● Dataset entries
┌──

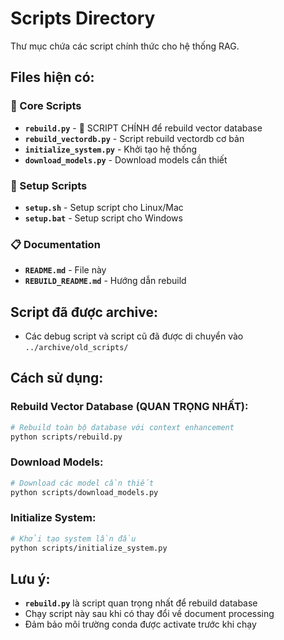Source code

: # Scripts Directory

Thư mục chứa các script chính thức cho hệ thống RAG.

## Files hiện có:

### 🔧 Core Scripts

- **`rebuild.py`** - 🎯 SCRIPT CHÍNH để rebuild vector database
- **`rebuild_vectordb.py`** - Script rebuild vectordb cơ bản
- **`initialize_system.py`** - Khởi tạo hệ thống
- **`download_models.py`** - Download models cần thiết

### 🚀 Setup Scripts

- **`setup.sh`** - Setup script cho Linux/Mac
- **`setup.bat`** - Setup script cho Windows

### 📋 Documentation

- **`README.md`** - File này
- **`REBUILD_README.md`** - Hướng dẫn rebuild

## Script đã được archive:

- Các debug script và script cũ đã được di chuyển vào `../archive/old_scripts/`

## Cách sử dụng:

### Rebuild Vector Database (QUAN TRỌNG NHẤT):

```bash
# Rebuild toàn bộ database với context enhancement
python scripts/rebuild.py
```

### Download Models:

```bash
# Download các model cần thiết
python scripts/download_models.py
```

### Initialize System:

```bash
# Khởi tạo system lần đầu
python scripts/initialize_system.py
```

## Lưu ý:

- **`rebuild.py`** là script quan trọng nhất để rebuild database
- Chạy script này sau khi có thay đổi về document processing
- Đảm bảo môi trường conda được activate trước khi chạy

└──

● What needs to be done
Your task is to return each line of the data above that contains the string "thiết".

● Expected answer
- **`download_models.py`** - Download models cần thiết
# Download các model cần thiết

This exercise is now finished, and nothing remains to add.